Yudhishthira sprach:
Wie sollte ein rechtschaffener König handeln, wenn die eigenen Beamten gegen ihn arbeiten, Schatzkammer und Armee nicht mehr unter seiner Kontrolle sind und er keinen Wohlstand mehr hat, um glücklich zu leben?
Bhishma sprach:
Diesbezüglich wird häufig die Geschichte von Kshemadarsin erzählt. Höre sie, oh Yudhishthira!

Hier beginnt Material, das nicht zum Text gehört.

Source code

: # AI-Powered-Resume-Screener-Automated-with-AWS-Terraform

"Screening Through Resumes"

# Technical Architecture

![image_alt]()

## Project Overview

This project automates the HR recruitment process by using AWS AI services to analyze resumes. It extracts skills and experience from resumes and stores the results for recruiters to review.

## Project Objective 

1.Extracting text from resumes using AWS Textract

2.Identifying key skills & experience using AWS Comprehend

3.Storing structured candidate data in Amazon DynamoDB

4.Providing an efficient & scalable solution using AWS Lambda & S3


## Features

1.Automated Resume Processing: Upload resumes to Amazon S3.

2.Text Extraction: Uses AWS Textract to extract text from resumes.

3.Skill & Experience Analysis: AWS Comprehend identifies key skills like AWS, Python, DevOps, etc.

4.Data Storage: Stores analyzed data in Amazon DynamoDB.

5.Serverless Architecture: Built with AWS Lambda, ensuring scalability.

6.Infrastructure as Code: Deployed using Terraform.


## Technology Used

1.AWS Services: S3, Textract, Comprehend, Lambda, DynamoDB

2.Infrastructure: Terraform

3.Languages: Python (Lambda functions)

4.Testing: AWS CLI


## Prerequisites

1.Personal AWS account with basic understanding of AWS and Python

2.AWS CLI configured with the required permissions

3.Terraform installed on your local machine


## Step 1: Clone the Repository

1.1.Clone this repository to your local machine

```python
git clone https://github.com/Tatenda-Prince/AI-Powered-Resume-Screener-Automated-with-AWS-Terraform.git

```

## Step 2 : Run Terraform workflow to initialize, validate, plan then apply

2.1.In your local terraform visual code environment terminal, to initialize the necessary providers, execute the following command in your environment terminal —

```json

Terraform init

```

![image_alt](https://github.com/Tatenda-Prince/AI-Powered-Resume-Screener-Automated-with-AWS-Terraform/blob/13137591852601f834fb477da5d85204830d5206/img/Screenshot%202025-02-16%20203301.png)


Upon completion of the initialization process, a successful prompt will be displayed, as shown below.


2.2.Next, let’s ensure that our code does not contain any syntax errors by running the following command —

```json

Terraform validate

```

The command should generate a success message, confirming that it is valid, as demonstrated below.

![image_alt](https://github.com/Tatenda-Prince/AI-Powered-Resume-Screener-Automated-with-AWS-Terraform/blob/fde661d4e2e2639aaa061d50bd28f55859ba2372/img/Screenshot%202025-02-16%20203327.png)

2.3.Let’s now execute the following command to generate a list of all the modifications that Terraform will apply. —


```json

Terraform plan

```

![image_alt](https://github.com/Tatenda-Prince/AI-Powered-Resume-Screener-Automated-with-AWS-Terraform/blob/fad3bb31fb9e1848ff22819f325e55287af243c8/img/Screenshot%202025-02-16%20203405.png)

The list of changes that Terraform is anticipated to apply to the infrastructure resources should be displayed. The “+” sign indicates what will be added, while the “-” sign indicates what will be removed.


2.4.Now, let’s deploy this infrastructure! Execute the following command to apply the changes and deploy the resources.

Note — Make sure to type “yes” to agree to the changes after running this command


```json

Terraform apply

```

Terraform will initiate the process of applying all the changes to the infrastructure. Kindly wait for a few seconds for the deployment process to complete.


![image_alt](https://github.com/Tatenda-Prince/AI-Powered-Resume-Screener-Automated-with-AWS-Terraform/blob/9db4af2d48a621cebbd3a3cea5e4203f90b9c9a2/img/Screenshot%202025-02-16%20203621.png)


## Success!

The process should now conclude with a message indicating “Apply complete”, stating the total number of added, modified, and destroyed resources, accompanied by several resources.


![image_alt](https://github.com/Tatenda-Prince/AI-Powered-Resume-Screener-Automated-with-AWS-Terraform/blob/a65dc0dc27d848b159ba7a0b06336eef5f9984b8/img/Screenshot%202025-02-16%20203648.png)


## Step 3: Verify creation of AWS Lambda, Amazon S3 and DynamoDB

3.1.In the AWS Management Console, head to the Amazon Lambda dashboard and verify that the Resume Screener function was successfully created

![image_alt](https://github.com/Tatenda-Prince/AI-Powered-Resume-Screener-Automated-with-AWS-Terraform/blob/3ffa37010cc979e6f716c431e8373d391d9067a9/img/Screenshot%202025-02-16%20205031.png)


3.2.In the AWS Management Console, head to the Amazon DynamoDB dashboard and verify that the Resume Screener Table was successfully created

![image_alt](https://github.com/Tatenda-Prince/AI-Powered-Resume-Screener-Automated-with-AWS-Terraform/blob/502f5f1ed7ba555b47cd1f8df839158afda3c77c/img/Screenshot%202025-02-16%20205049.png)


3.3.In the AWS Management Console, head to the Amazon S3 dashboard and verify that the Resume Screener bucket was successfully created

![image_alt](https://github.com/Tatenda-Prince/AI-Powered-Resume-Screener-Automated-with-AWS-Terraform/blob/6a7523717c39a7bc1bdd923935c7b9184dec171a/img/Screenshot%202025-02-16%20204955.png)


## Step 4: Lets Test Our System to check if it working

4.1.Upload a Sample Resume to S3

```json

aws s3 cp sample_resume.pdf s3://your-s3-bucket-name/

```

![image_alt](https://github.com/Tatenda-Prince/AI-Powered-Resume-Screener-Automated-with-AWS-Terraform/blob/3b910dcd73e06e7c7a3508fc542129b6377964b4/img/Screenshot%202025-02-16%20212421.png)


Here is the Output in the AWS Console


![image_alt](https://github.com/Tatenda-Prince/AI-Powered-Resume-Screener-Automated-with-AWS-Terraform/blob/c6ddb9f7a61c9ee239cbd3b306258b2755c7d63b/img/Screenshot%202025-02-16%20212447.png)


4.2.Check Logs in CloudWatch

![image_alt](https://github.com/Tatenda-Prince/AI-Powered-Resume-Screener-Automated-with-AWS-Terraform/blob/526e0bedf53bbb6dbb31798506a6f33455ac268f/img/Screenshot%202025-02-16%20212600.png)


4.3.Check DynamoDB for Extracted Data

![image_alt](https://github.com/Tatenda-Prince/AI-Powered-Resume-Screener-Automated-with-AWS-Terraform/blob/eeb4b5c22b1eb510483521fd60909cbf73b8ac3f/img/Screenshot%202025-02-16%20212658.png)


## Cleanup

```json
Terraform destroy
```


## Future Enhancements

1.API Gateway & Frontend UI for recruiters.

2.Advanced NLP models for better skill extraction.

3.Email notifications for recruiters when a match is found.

Es wird berichtet, daß vor langer Zeit König Kshemadarsin, als er schwach wurde und in große Bedrängnis geriet, zum Weisen Kalakavrikshiya ging, ihn demütig verehrte und folgende Worte an ihn richtete.
Der König sprach:
Was sollte jemand wie ich tun, der Wohlstand verdiente, aber nach wiederholter Anstrengung daran scheiterte, sein Königreich zu bewahren, oh Brahmane, abgesehen von Selbstmord, Betteln, Diebstahl, Raub und irgendwelchen anderen ungerechten Taten? Oh Bester der Menschen, belehre mich darüber! Einer wie du, der die Tugend kennt und voller Mitgefühl ist, gilt als Zuflucht für jene, die durch Unheil gequält werden, sei es geistig oder körperlich. Man sagt, der Mensch sollte seine Begierden überwinden. Wenn er auf diese Weise handelt, indem er Freude und Sorgen aufgibt und den Reichtum der Erkenntnis erntet, kann er Glückseligkeit finden. Ich bedaure all jene, die am weltlichen Glück anhaften, das von Besitztümern abhängig ist. All das wird wie ein Traum vergehen. Wer Besitztümer umfassend aufgeben kann, vollbringt wahrlich eine sehr schwierige Leistung. Doch ich selbst bin nicht einmal fähig, jene Besitztümer loszulassen, die mir gar nicht mehr gehören. Ich wurde meines Wohlstandes beraubt und bin in eine jämmerliche und traurige Notlage geraten. Belehre mich, oh Brahmane, um welches Glück ich noch kämpfen sollte.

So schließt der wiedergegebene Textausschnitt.